For this, you'll need access to qualitative and quantitative customer data. This will provide management with facts and statistics that justify proposed changes. Leadership can make confident decisions knowing their perception of customer value aligns with that of your customers.
In addition, it is important to collect both quantitative and qualitative data, as this will give you insight into customer preferences and provide you with a diverse data set.
- Loyal customers
If a customer is loyal, you might assume they are receiving value from your business. And you would be right.
However, just because someone is loyal to your business doesn't mean that you can't, or shouldn't, try to outsize their value. By incorporating additional benefits into customer loyalty programs, you can increase the value of these customers.
As a result of this approach, you not only retain your most valuable audience but also acquire new ones. For instance, you can leverage benefits in exchange for customer advocacy. Customers can submit testimonials or feedback that share their positive experiences with potential leads. This will add another benefit to the equation of customer value since 93% of consumers use reviews when making buying decisions.
- Segment your customer base
According to our previous discussion, customer value can differ depending on who you are surveying, and a customer's needs and goals influence how they view value. Since not all customers are alike, this creates a discrepancy when evaluating the value of your business.

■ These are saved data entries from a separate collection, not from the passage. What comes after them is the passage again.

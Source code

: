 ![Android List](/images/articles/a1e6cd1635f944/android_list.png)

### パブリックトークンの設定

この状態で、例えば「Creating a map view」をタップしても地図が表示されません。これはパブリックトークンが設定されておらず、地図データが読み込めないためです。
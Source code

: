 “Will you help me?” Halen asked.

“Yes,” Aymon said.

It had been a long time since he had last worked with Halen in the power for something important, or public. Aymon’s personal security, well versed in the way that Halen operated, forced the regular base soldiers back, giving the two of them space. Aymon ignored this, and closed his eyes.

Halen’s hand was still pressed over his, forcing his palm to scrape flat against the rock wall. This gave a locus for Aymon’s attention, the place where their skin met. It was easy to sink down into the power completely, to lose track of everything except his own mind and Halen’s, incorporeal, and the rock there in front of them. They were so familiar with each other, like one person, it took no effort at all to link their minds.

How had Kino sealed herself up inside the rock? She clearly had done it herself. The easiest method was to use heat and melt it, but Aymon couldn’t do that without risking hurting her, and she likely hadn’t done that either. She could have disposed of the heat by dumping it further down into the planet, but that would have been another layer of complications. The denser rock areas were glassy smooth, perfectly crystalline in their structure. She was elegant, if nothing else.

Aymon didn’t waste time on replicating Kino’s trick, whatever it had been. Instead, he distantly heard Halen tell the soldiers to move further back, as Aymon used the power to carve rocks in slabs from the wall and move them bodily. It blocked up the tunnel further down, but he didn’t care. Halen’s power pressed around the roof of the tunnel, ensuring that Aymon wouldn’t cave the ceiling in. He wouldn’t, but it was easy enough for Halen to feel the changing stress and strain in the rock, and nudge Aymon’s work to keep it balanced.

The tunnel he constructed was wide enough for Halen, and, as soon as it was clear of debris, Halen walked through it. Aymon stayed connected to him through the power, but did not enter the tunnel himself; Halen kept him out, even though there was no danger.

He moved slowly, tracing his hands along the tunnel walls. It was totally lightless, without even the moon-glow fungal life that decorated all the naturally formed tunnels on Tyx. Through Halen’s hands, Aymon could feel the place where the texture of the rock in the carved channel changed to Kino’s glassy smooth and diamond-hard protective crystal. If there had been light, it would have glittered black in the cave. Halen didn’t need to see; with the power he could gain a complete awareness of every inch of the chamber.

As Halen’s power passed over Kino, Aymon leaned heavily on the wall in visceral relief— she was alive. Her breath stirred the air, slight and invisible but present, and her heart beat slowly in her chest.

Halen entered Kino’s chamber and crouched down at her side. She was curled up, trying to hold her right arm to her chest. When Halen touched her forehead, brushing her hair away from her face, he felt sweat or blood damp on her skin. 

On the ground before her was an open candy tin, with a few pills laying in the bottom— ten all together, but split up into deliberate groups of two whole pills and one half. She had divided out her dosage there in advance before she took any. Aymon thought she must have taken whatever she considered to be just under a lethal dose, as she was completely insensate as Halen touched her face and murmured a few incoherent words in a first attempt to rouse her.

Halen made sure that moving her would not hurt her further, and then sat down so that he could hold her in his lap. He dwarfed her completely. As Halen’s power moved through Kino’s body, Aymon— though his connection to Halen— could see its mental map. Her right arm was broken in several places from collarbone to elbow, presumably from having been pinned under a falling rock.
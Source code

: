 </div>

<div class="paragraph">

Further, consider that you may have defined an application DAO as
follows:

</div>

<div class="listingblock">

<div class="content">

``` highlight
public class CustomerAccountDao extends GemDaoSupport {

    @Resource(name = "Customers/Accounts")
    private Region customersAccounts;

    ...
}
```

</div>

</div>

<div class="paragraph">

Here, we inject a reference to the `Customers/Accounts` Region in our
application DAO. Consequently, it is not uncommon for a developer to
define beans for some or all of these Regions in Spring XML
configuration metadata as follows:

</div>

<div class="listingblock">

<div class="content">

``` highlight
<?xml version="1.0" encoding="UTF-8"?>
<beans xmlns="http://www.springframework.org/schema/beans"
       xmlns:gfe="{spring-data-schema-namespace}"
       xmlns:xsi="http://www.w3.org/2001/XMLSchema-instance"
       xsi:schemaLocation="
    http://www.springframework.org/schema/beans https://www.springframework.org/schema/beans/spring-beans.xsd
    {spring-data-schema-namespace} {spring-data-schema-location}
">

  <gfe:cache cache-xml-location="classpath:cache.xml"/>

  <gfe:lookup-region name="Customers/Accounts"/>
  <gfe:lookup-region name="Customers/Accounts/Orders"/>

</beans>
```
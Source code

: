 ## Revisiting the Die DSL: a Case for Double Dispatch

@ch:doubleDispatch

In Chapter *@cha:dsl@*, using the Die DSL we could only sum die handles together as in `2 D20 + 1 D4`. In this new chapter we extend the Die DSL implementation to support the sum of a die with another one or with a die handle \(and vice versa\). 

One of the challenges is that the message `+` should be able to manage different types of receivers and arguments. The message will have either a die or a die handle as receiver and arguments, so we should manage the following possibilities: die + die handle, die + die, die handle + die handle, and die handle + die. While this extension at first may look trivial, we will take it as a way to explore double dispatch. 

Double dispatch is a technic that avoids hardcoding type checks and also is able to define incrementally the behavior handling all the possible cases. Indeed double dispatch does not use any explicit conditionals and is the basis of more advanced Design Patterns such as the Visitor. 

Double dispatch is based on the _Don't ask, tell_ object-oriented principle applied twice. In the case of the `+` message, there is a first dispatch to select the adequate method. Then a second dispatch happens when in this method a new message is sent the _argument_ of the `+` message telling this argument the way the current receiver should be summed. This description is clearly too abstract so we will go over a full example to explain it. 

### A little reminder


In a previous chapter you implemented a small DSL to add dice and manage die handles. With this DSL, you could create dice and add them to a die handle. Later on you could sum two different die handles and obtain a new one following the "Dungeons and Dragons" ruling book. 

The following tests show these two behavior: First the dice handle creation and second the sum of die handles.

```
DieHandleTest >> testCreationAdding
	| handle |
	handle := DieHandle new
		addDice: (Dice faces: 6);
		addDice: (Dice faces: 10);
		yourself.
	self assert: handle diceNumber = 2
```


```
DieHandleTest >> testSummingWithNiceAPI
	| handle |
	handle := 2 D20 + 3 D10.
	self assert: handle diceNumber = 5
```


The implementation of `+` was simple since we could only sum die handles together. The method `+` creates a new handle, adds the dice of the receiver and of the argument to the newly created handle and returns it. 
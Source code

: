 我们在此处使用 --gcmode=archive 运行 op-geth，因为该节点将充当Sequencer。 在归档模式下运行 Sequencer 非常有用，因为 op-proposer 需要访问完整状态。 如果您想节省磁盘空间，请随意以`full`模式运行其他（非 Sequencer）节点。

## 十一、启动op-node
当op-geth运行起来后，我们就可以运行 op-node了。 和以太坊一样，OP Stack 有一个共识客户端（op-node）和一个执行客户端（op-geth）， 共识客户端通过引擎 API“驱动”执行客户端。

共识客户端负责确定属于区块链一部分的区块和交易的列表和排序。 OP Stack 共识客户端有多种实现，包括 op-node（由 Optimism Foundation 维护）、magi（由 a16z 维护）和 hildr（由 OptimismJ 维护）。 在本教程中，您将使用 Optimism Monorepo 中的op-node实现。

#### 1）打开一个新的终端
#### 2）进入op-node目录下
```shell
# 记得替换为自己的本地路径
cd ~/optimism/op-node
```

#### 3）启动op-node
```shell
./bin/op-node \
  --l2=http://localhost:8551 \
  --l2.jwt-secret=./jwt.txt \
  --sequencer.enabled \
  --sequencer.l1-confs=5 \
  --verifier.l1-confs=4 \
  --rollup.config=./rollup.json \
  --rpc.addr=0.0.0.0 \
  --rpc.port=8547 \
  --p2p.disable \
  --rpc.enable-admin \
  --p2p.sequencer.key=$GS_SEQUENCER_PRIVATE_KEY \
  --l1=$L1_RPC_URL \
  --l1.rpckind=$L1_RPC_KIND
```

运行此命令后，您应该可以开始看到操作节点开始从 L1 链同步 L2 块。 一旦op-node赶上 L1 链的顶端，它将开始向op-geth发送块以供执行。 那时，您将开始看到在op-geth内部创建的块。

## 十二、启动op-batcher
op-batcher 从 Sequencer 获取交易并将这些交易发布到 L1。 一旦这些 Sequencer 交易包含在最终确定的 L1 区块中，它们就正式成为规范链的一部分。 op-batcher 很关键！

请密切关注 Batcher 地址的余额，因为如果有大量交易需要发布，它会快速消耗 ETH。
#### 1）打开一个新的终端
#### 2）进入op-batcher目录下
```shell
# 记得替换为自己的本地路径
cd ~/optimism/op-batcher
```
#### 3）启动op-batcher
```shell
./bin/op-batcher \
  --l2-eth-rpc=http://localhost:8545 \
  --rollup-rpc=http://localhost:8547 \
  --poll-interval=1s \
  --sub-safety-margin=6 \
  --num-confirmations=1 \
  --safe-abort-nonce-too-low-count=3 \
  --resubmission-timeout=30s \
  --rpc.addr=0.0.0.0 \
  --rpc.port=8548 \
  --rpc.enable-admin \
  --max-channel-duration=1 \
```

So segmenting your customer base into specific target audiences is crucial. Identify specific purchasing behaviors by using buyer personas and customer data. Once your groups are established, you can measure customer value for each.
Tracking customer value is important, but it doesn't come as easily as plugging numbers into a formula. The goal is to measure tangible benefits and perceptions of value in addition to the cost of the product. The best way to do this is when an analytics solution that can take customer data from various sources and give you actionable insights.